Councillors, MSP’s and the area’s MP have been urged to put party politics to one side in the fight to save a historic Angus golf venue.
Montrose independent Councillor Mark Salmond has called for everyone to unite to find a solution to the problem of coastal erosion on the town’s links.
For more than 450 years golf has been played on the links of Montrose but changing seas and coastal erosion is threatening to destroy part of the course which was created 455 years ago and can boast features laid down by Old Tom Morris.
Montrose Golf Links risks losing a chunk of its holes if it can’t hold back ravaging tides.
The links management committee is now looking at funding options to install £5 million worth of rock armour along seaside holes 1, 2 and 3.
Failure to find a solution would mean a “massive realignment exercise” inland – amalgamating the existing championship and Broomfield courses into one.

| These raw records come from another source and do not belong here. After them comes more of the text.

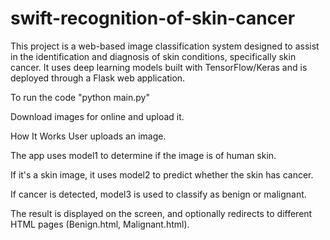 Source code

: # swift-recognition-of-skin-cancer
This project is a web-based image classification system designed to assist in the identification and diagnosis of skin conditions, specifically skin cancer. It uses deep learning models built with TensorFlow/Keras and is deployed through a Flask web application.

To run the code "python main.py"

Download images for online and upload it.

How It Works
User uploads an image.

The app uses model1 to determine if the image is of human skin.

If it's a skin image, it uses model2 to predict whether the skin has cancer.

If cancer is detected, model3 is used to classify as benign or malignant.

The result is displayed on the screen, and optionally redirects to different HTML pages (Benign.html, Malignant.html).

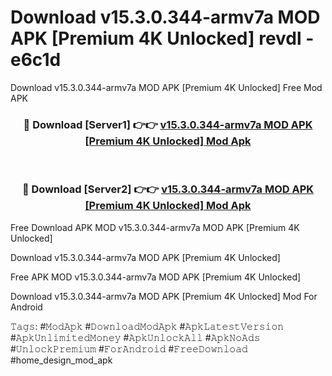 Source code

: # Download v15.3.0.344-armv7a MOD APK [Premium 4K Unlocked] revdl - e6c1d
Download v15.3.0.344-armv7a MOD APK [Premium 4K Unlocked] Free Mod APK

<div align="center">
<h3>🔴 Download [Server1] 👉👉 <a href="https://apk-comot.site?title=v15.3.0.344-armv7a_MOD_APK_[Premium_4K_Unlocked]">v15.3.0.344-armv7a MOD APK [Premium 4K Unlocked] Mod Apk</a></h3><br>

<h3>🔴 Download [Server2] 👉👉 <a href="https://apk-comot.site?title=v15.3.0.344-armv7a_MOD_APK_[Premium_4K_Unlocked]">v15.3.0.344-armv7a MOD APK [Premium 4K Unlocked] Mod Apk</a></h3>
</div>


Free Download APK MOD v15.3.0.344-armv7a MOD APK [Premium 4K Unlocked]

Download v15.3.0.344-armv7a MOD APK [Premium 4K Unlocked] 

Free APK MOD v15.3.0.344-armv7a MOD APK [Premium 4K Unlocked] 

Download v15.3.0.344-armv7a MOD APK [Premium 4K Unlocked] Mod For Android

𝚃𝚊𝚐𝚜: #𝙼𝚘𝚍𝙰𝚙𝚔 #𝙳𝚘𝚠𝚗𝚕𝚘𝚊𝚍𝙼𝚘𝚍𝙰𝚙𝚔 #𝙰𝚙𝚔𝙻𝚊𝚝𝚎𝚜𝚝𝚅𝚎𝚛𝚜𝚒𝚘𝚗 #𝙰𝚙𝚔𝚄𝚗𝚕𝚒𝚖𝚒𝚝𝚎𝚍𝙼𝚘𝚗𝚎𝚢 #𝙰𝚙𝚔𝚄𝚗𝚕𝚘𝚌𝚔𝙰𝚕𝚕 #𝙰𝚙𝚔𝙽𝚘𝙰𝚍𝚜 #𝚄𝚗𝚕𝚘𝚌𝚔𝙿𝚛𝚎𝚖𝚒𝚞𝚖 #𝙵𝚘𝚛𝙰𝚗𝚍𝚛𝚘𝚒𝚍 #𝙵𝚛𝚎𝚎𝙳𝚘𝚠𝚗𝚕𝚘𝚊𝚍 #home_design_mod_apk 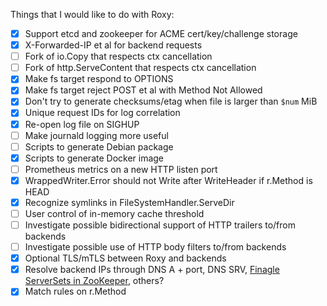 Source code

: Things that I would like to do with Roxy:

* [x] Support etcd and zookeeper for ACME cert/key/challenge storage
* [x] X-Forwarded-IP et al for backend requests
* [ ] Fork of io.Copy that respects ctx cancellation
* [ ] Fork of http.ServeContent that respects ctx cancellation
* [x] Make fs target respond to OPTIONS
* [x] Make fs target reject POST et al with Method Not Allowed
* [x] Don't try to generate checksums/etag when file is larger than `$num` MiB
* [x] Unique request IDs for log correlation
* [x] Re-open log file on SIGHUP
* [ ] Make journald logging more useful
* [ ] Scripts to generate Debian package
* [x] Scripts to generate Docker image
* [ ] Prometheus metrics on a new HTTP listen port
* [x] WrappedWriter.Error should not Write after WriteHeader if r.Method is HEAD
* [x] Recognize symlinks in FileSystemHandler.ServeDir
* [ ] User control of in-memory cache threshold
* [ ] Investigate possible bidirectional support of HTTP trailers to/from backends
* [ ] Investigate possible use of HTTP body filters to/from backends
* [x] Optional TLS/mTLS between Roxy and backends
* [x] Resolve backend IPs through DNS A + port, DNS SRV, [Finagle ServerSets in ZooKeeper](http://stevenskelton.ca/finagle-serverset-clusters-using-zookeeper/), others?
* [x] Match rules on r.Method
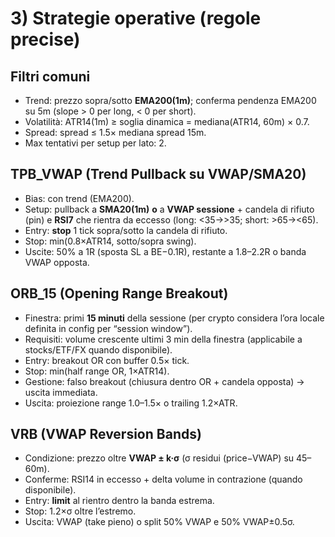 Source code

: # 3) Strategie operative (regole precise)

## Filtri comuni
- Trend: prezzo sopra/sotto **EMA200(1m)**; conferma pendenza EMA200 su 5m (slope > 0 per long, < 0 per short).
- Volatilità: ATR14(1m) ≥ soglia dinamica = mediana(ATR14, 60m) × 0.7.
- Spread: spread ≤ 1.5× mediana spread 15m.
- Max tentativi per setup per lato: 2.

## TPB_VWAP (Trend Pullback su VWAP/SMA20)
- Bias: con trend (EMA200).
- Setup: pullback a **SMA20(1m)** **o** a **VWAP sessione** + candela di rifiuto (pin) e **RSI7** che rientra da eccesso (long: <35→>35; short: >65→<65).
- Entry: **stop** 1 tick sopra/sotto la candela di rifiuto.
- Stop: min(0.8×ATR14, sotto/sopra swing).
- Uscite: 50% a 1R (sposta SL a BE−0.1R), restante a 1.8–2.2R o banda VWAP opposta.

## ORB_15 (Opening Range Breakout)
- Finestra: primi **15 minuti** della sessione (per crypto considera l’ora locale definita in config per “session window”).
- Requisiti: volume crescente ultimi 3 min della finestra (applicabile a stocks/ETF/FX quando disponibile).
- Entry: breakout OR con buffer 0.5× tick.
- Stop: min(half range OR, 1×ATR14).
- Gestione: falso breakout (chiusura dentro OR + candela opposta) → uscita immediata.
- Uscita: proiezione range 1.0–1.5× o trailing 1.2×ATR.

## VRB (VWAP Reversion Bands)
- Condizione: prezzo oltre **VWAP ± k·σ** (σ residui (price−VWAP) su 45–60m).
- Conferme: RSI14 in eccesso + delta volume in contrazione (quando disponibile).
- Entry: **limit** al rientro dentro la banda estrema.
- Stop: 1.2×σ oltre l’estremo.
- Uscita: VWAP (take pieno) o split 50% VWAP e 50% VWAP±0.5σ.
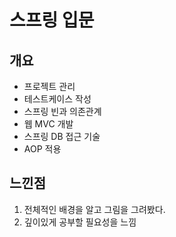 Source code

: 
# 스프링 입문

## 개요
* 프로젝트 관리
* 테스트케이스 작성
* 스프링 빈과 의존관계
* 웹 MVC 개발
* 스프링 DB 접근 기술
* AOP 적용

## 느낀점
1. 전체적인 배경을 알고 그림을 그려봤다.
2. 깊이있게 공부할 필요성을 느낌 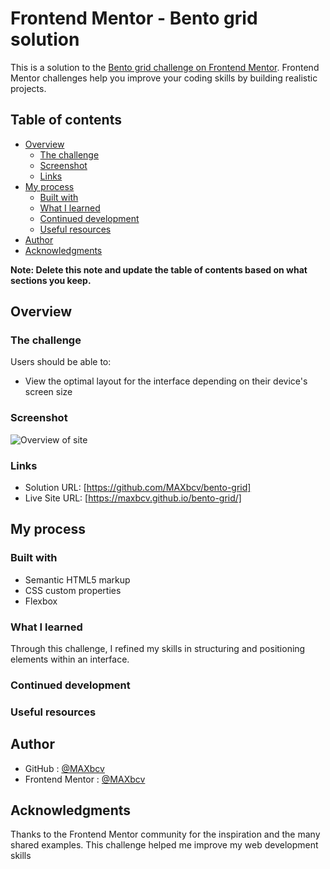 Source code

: # Frontend Mentor - Bento grid solution

This is a solution to the [Bento grid challenge on Frontend Mentor](https://www.frontendmentor.io/challenges/bento-grid-RMydElrlOj). Frontend Mentor challenges help you improve your coding skills by building realistic projects. 

## Table of contents

- [Overview](#overview)
  - [The challenge](#the-challenge)
  - [Screenshot](#screenshot)
  - [Links](#links)
- [My process](#my-process)
  - [Built with](#built-with)
  - [What I learned](#what-i-learned)
  - [Continued development](#continued-development)
  - [Useful resources](#useful-resources)
- [Author](#author)
- [Acknowledgments](#acknowledgments)

**Note: Delete this note and update the table of contents based on what sections you keep.**

## Overview

### The challenge

Users should be able to:

- View the optimal layout for the interface depending on their device's screen size

### Screenshot

![Overview of site](./screenshot.jpg)

### Links

- Solution URL: [https://github.com/MAXbcv/bento-grid]
- Live Site URL: [https://maxbcv.github.io/bento-grid/]

## My process

### Built with

- Semantic HTML5 markup
- CSS custom properties
- Flexbox

### What I learned

Through this challenge, I refined my skills in structuring and positioning elements within an interface.

### Continued development

### Useful resources

## Author

- GitHub : [@MAXbcv](https://github.com/MAXbcv)
- Frontend Mentor : [@MAXbcv](https://www.frontendmentor.io/profile/MAXbcv)

## Acknowledgments

Thanks to the Frontend Mentor community for the inspiration and the many shared examples. This challenge helped me improve my web development skills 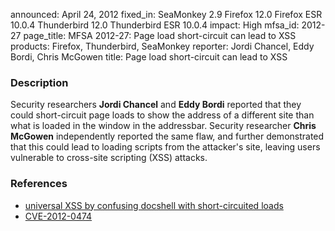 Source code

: announced: April 24, 2012
fixed_in: SeaMonkey 2.9
          Firefox 12.0
          Firefox ESR 10.0.4
          Thunderbird 12.0
          Thunderbird ESR 10.0.4
impact: High
mfsa_id: 2012-27
page_title: MFSA 2012-27: Page load short-circuit can lead to XSS
products: Firefox, Thunderbird, SeaMonkey
reporter: Jordi Chancel, Eddy Bordi, Chris McGowen
title: Page load short-circuit can lead to XSS

<h3>Description</h3>

<p>Security researchers <strong>Jordi Chancel</strong> and <strong>Eddy
Bordi</strong> reported that they could short-circuit page loads to show the
address of a different site than what is loaded in the window in the addressbar.
Security researcher <strong>Chris McGowen</strong> independently reported the
same flaw, and further demonstrated that this could lead to loading scripts from
the attacker's site, leaving users vulnerable to cross-site scripting (XSS)
attacks.
</p>


<h3>References</h3>

<ul>
  <li><a href="https://bugzilla.mozilla.org/buglist.cgi?bug_id=687745,737307">
      universal XSS by confusing docshell with short-circuited loads</a></li>
  <li><a href="http://cve.mitre.org/cgi-bin/cvename.cgi?name=CVE-2012-0474" class="ex-ref">CVE-2012-0474</a></li>
</ul>



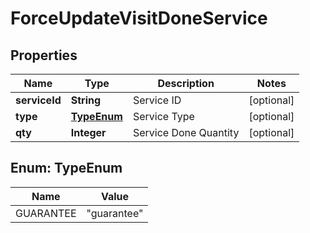 
# ForceUpdateVisitDoneService

## Properties
Name | Type | Description | Notes
------------ | ------------- | ------------- | -------------
**serviceId** | **String** | Service ID |  [optional]
**type** | [**TypeEnum**](#TypeEnum) | Service Type |  [optional]
**qty** | **Integer** | Service Done Quantity |  [optional]


<a name="TypeEnum"></a>
## Enum: TypeEnum
Name | Value
---- | -----
GUARANTEE | &quot;guarantee&quot;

Mr Salmond said: “The Montrose public are fed up of hearing different politicians talking about this issue – they want action.
“They expect their MSP’s, councillors and MP to work together to identify a solution and secure the funding to deliver the project.
“Coastal erosion was one of the big issues during the local elections back in May when I pledged if re-elected I would work with all interested parties to deliver a permanent solution.”
Mr Salmond has now called for a meeting of Montrose councillors and the town’s representatives at both Holyrood and Westminster “to agree a way forward”.
He said action and not warm words are now needed.
Mr Salmond has also told Angus Council chief executive Margo Williamson “that the council’s current policy of managed retreat needs to be reviewed”.
However, he admitted that with the local authority having to make savings of up to £50m in the next three to four years funding would need to come from the Scottish Governmemt.
Montrose Golk Links need to find the £5m themselves for the rock armour but amalgamating the courses could cost just as much.
They are looking at government grants and even the possibility of a crowdfunding campaign if it doesn’t meet the criteria for “emergency funding”.
Heavy wind and rainfall in recent years has meant that a number of golf courses are in danger of falling into the sea.
In research published in 2016, Dundee University post-doctoral researcher, Dr Fraser Milne, estimated that the North Sea has crept 70 metres towards Montrose within the last 30 years.